What the Commission Has Actually Proposed

On 19 November 2025 the European Commission published the Digital Omnibus, a package that would amend the GDPR alongside the ePrivacy rules, the Data Act, and other digital law. It is the first substantial attempt to revise the GDPR since the regulation took effect in May 2018. The stated aim is simplification: fewer administrative obligations for lower-risk processing, clearer definitions, and a single point for reporting incidents across several EU instruments.

Several changes matter to an owner-run business. The duty to appoint a Data Protection Officer would be narrowed, so fewer companies would be obliged to designate one. The definition of personal data would be clarified, with particular attention to pseudonymised data, so that information may not count as personal for a company that has no reasonable means to identify the individual behind it. The exemption from keeping records of processing would rise toward larger headcounts, and breach notification would move from a 72-hour to a 96-hour window and apply only where the risk to people is high.
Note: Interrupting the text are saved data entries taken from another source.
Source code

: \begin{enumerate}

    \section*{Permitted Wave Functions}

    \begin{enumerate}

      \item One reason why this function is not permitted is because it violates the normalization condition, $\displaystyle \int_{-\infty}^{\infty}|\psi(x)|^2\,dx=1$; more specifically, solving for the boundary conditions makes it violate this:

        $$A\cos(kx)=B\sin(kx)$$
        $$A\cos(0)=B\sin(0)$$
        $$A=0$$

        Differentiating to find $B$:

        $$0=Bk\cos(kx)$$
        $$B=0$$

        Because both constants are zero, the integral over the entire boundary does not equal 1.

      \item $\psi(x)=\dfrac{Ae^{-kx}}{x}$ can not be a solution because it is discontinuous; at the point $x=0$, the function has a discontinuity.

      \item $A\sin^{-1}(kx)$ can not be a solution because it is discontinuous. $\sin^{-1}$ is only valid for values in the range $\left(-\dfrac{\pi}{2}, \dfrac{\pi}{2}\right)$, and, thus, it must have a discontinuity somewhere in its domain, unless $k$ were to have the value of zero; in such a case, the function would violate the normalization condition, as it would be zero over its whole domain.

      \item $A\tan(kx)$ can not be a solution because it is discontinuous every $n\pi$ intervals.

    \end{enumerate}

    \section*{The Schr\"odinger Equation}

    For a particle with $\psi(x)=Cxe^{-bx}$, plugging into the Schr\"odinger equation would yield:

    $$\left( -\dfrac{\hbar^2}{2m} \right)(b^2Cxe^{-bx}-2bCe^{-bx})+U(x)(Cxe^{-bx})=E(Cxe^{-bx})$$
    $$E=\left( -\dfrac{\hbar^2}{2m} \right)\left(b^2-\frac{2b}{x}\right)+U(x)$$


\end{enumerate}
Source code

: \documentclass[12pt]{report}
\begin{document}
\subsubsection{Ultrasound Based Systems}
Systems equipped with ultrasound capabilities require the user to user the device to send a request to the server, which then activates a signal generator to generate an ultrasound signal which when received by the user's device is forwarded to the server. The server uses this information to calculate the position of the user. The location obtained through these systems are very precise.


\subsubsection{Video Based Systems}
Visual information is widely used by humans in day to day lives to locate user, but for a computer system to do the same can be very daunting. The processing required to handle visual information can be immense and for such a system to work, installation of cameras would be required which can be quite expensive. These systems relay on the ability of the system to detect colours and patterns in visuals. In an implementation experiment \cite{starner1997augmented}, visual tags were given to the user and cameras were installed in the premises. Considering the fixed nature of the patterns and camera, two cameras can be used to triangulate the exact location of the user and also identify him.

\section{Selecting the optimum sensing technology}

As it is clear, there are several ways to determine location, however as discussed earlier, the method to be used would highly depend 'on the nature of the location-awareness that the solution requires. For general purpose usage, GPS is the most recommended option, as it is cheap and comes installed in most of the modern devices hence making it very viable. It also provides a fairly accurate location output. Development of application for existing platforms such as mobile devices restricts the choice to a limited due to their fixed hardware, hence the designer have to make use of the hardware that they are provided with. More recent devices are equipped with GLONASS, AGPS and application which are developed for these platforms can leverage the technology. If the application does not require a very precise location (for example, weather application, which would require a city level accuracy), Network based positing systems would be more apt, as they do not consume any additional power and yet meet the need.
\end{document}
Why This Is a Proposal and Not the Law

None of this is in force. The Digital Omnibus is a draft regulation that has entered the ordinary EU legislative procedure, which means it must be negotiated and agreed by the European Parliament and the Council of the European Union before it can be adopted. Texts that enter this process are routinely amended, and parts of this one are already being reworked. On current timelines, final adoption is expected no earlier than late 2026 or 2027, and any new obligations would then carry their own transition dates.
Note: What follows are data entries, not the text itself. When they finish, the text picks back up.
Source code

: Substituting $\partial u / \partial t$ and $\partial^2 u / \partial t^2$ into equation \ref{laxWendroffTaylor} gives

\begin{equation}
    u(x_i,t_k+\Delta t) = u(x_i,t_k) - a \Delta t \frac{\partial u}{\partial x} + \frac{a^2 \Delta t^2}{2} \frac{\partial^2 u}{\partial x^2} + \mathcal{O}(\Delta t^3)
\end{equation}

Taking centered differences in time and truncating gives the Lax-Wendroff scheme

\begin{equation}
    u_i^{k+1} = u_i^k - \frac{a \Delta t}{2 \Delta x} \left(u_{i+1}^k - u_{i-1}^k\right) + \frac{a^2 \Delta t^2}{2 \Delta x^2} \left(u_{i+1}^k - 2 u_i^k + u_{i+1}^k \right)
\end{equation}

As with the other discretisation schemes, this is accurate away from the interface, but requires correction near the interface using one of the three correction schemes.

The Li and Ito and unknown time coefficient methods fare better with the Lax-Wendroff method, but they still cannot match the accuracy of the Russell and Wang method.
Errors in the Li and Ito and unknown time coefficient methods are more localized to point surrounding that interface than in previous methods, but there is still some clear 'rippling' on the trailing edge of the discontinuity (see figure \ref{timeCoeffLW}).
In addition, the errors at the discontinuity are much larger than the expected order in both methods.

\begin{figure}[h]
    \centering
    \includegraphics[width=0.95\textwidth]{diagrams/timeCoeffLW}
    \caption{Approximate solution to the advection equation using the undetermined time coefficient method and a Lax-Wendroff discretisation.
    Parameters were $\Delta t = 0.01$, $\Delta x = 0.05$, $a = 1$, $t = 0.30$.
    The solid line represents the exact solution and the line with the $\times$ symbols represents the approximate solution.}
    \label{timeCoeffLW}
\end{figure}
The reform is also contested by the institutions that supervise data protection. In a joint opinion on 11 February 2026, the European Data Protection Board and the European Data Protection Supervisor welcomed some of the simplification, including the lighter breach-notification regime, while strongly opposing the narrower definition of personal data and the power it would give the Commission to decide by implementing act what counts as personal data after pseudonymisation. That disagreement is a clear signal that the final wording is not yet settled.

What an Owner Should Do Now

The error in both directions is easy to make. One is to ignore the reform entirely and be caught unprepared when the obligations finally change. The other, more costly, is to start dismantling your data-protection setup now on the strength of a proposal: standing down a Data Protection Officer, deleting records, or relaxing breach procedures while the current GDPR remains fully in force and fully enforceable. Until adoption, today's rules apply in full, and the supervisory authorities can still act on them.
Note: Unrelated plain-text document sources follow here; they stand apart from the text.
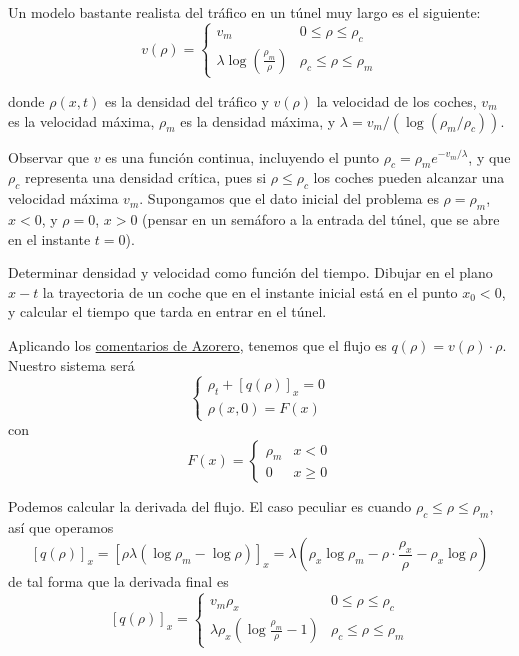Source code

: \begin{problem}[4] Un modelo bastante realista del tráfico en un túnel muy largo es el siguiente:
	$$v(\rho) =
	\begin{cases}
		v_m & 0 \leq \rho \leq \rho_c \\
		\lambda \log (\frac{\rho_m}{\rho}) & \rho_c \leq \rho \leq \rho_m
	\end{cases}$$

	donde $\rho(x,t)$ es la densidad del tráfico y $v(\rho)$ la velocidad de los coches, $v_m$ es la velocidad máxima, $\rho_m$ es la densidad máxima, y $\lambda = v_m /(\log (\rho_m / \rho_c))$.

	Observar que $v$ es una función continua, incluyendo el punto $\rho_c = \rho_m e^{-v_m / \lambda}$, y que $\rho_c$ representa una densidad crítica, pues si $\rho \leq \rho_c$ los coches pueden alcanzar una velocidad máxima $v_m$. Supongamos que el dato inicial del problema es $\rho = \rho_m$, $x<0$, y $\rho = 0$, $x > 0$ (pensar en un semáforo a la entrada del túnel, que se abre en el instante $t = 0$).

	\ppart Determinar densidad y velocidad como función del tiempo.
	\ppart Dibujar en el plano $x - t$ la trayectoria de un coche que en el instante inicial está en el punto $x_0 < 0$, y calcular el tiempo que tarda en entrar en el túnel.

	\solution

	\spart

	Aplicando los \href{https://moodle.uam.es/pluginfile.php/910610/mod_resource/content/1/Problema4.pdf}{comentarios de Azorero}, tenemos que el flujo es $q(ρ) = v(ρ) · ρ$. Nuestro sistema será
	\[
	\begin{cases}
		ρ_t + [q(ρ)]_x = 0 \\
		ρ(x,0) = F(x)
	\end{cases}\] con \[ F(x) = \begin{cases} ρ_m & x < 0 \\ 0 & x ≥ 0 \end{cases} \]

	Podemos calcular la derivada del flujo. El caso peculiar es cuando $ρ_c ≤ ρ ≤ ρ_m$, así que operamos \[ [q(ρ)]_x = [ρ λ \left(\log ρ_m - \log ρ\right)]_x = λ(ρ_x \log ρ_m - ρ · \frac{ρ_x}{ρ} - ρ_x \log ρ) \] de tal forma que la derivada final es \[ [q(ρ)]_x = \begin{cases}
	v_m ρ_x & 0 ≤ ρ ≤ ρ_c \\
	λρ_x\left(\log \frac{ρ_m}{ρ} - 1\right) & ρ_c ≤ ρ ≤ ρ_m \end{cases}
	\]


\end{problem}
The measured response is to track the file and plan against it, not to act on it. Note which of your current obligations would ease if the proposal passes in something like its present form, and where the change would actually reduce real cost or risk for your business. Keep your present compliance intact, watch the Parliament and Council stages and the supervisory opinions, and be ready to move quickly once a final text and its transition dates are known. Disciplined readiness costs little. Premature dismantling exposes you for a benefit that does not yet exist.